TASK DESCRIPTION — The answer is to be an exact copy of the lines below running from the line with "در ارزیابی عملیاتی" down to the line with "در نظر گرفتن", both ends included, and nothing more.

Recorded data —
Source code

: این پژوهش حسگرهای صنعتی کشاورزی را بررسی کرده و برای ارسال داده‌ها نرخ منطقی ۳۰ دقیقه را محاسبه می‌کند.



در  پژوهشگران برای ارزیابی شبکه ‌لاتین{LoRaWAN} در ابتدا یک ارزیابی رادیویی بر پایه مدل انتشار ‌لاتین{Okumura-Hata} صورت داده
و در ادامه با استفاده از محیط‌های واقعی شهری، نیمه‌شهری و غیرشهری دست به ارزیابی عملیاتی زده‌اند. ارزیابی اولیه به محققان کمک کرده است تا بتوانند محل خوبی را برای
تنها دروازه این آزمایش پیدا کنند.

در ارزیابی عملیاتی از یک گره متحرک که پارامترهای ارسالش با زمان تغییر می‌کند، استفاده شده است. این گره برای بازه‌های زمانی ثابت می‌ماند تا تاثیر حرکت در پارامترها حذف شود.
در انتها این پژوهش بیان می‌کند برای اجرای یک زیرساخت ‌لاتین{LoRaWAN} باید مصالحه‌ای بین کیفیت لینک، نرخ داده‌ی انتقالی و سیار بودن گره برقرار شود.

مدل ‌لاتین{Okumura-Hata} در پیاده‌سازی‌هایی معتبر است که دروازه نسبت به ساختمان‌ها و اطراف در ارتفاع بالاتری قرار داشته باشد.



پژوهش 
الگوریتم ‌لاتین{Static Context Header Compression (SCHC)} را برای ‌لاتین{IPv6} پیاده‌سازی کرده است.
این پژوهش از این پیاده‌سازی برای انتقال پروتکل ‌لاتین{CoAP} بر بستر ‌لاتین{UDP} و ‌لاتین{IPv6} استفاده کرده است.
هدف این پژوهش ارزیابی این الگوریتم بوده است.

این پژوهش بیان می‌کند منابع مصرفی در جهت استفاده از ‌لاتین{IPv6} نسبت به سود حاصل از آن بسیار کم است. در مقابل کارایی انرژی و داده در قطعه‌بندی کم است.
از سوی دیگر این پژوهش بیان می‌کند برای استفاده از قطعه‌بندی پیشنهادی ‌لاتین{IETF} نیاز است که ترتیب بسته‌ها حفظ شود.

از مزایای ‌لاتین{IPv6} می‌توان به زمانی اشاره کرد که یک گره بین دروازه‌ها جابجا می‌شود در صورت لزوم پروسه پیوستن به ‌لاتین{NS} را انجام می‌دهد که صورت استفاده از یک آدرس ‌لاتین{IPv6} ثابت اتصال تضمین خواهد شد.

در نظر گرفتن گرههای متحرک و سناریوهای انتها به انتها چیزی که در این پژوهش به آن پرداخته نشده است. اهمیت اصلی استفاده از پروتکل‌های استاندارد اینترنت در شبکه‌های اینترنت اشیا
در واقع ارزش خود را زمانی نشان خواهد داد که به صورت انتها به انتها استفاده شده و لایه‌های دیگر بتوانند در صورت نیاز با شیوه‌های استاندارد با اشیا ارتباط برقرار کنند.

ANSWER SPACE —
در ارزیابی عملیاتی از یک گره متحرک که پارامترهای ارسالش با زمان تغییر می‌کند، استفاده شده است. این گره برای بازه‌های زمانی ثابت می‌ماند تا تاثیر حرکت در پارامترها حذف شود.
در انتها این پژوهش بیان می‌کند برای اجرای یک زیرساخت ‌لاتین{LoRaWAN} باید مصالحه‌ای بین کیفیت لینک، نرخ داده‌ی انتقالی و سیار بودن گره برقرار شود.

مدل ‌لاتین{Okumura-Hata} در پیاده‌سازی‌هایی معتبر است که دروازه نسبت به ساختمان‌ها و اطراف در ارتفاع بالاتری قرار داشته باشد.



پژوهش 
الگوریتم ‌لاتین{Static Context Header Compression (SCHC)} را برای ‌لاتین{IPv6} پیاده‌سازی کرده است.
این پژوهش از این پیاده‌سازی برای انتقال پروتکل ‌لاتین{CoAP} بر بستر ‌لاتین{UDP} و ‌لاتین{IPv6} استفاده کرده است.
هدف این پژوهش ارزیابی این الگوریتم بوده است.

این پژوهش بیان می‌کند منابع مصرفی در جهت استفاده از ‌لاتین{IPv6} نسبت به سود حاصل از آن بسیار کم است. در مقابل کارایی انرژی و داده در قطعه‌بندی کم است.
از سوی دیگر این پژوهش بیان می‌کند برای استفاده از قطعه‌بندی پیشنهادی ‌لاتین{IETF} نیاز است که ترتیب بسته‌ها حفظ شود.

از مزایای ‌لاتین{IPv6} می‌توان به زمانی اشاره کرد که یک گره بین دروازه‌ها جابجا می‌شود در صورت لزوم پروسه پیوستن به ‌لاتین{NS} را انجام می‌دهد که صورت استفاده از یک آدرس ‌لاتین{IPv6} ثابت اتصال تضمین خواهد شد.

در نظر گرفتن گرههای متحرک و سناریوهای انتها به انتها چیزی که در این پژوهش به آن پرداخته نشده است. اهمیت اصلی استفاده از پروتکل‌های استاندارد اینترنت در شبکه‌های اینترنت اشیا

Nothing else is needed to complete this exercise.